On moral busybodies:

First this:
"Texas physicians, distraught over witnessing patients dying as a result of smoking cigarettes, are promoting smoking bans, according to Texas Medicine magazine." (release here, article here)

Houston City Councilwoman Dr. Shelley Sekula-Gibbs compares secondhand smoke to a terrorist attack or epidemic. Dr. Donna Bacchi, an American Hospital Association board member says activism (like her part in supporting bans in Lubbock and Austin) "is physicians' duty."

My favorite quote in support of bans on smoking is from Houston's Dr. Joel Dunnington who says, "Millions of Americans are exposed to secondhand smoke everyday. At a restaurant I prefer to have my food smoked, not me." [emphasis mine]

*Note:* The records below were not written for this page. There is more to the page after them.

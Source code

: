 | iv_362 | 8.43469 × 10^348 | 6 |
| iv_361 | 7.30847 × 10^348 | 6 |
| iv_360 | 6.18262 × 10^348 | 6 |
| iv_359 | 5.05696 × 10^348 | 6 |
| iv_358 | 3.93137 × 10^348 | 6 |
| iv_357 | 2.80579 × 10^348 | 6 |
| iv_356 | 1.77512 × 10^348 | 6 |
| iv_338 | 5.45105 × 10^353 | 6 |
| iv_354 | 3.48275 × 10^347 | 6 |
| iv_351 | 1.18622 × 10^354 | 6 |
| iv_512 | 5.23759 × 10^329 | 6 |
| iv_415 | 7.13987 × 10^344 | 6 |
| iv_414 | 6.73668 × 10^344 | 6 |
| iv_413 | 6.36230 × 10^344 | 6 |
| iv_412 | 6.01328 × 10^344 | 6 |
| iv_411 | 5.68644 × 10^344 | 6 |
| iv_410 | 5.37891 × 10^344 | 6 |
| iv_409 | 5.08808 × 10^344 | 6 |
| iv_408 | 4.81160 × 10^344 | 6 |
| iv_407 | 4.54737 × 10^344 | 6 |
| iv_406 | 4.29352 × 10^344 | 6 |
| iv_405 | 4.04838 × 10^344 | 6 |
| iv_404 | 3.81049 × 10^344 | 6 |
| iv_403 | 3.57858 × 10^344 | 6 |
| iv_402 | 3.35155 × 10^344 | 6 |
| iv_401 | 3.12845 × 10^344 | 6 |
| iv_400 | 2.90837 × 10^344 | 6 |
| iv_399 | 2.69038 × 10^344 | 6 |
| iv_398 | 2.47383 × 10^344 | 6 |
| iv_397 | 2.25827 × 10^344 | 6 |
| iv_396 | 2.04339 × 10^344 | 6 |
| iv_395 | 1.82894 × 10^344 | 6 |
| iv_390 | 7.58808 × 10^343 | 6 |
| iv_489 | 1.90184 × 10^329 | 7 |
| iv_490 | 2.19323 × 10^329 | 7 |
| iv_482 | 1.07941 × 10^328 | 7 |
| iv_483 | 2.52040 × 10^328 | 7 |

Why do we need doctors getting the government to prohibit us from doing things that -- admittedly -- are bad for us but we choose to do? If I don't want to sit in a smokey restaurant, what is stopping me from taking my money somewhere else? If smoke bothers so many people, why don't restaurants prohibit it themselves? Oh, wait! They already do, because it's good for their kind of business. Why does the government need to get involved at all?

Where does it end?

Right here...
"Of all tyrannies, a tyranny sincerely exercised for the good of its victims may be the most oppressive. It would be better to live under robber barons than under omnipotent moral busybodies. The robber baron's cruelty may sometimes sleep, his cupidity may at some point be satiated; but those who torment us for our own good will torment us without end for they do so with the approval of their own conscience."
-- C.S. Lewis


p.s. -- Remind me to post more on this quote "Every reputable scientific organization in the world that has looked at tobacco smoke pollution has concluded it kills people" [emphasis mine] and what I think (with the help of Ms. Rand) of "reputable scientific organizations" and the people who run them.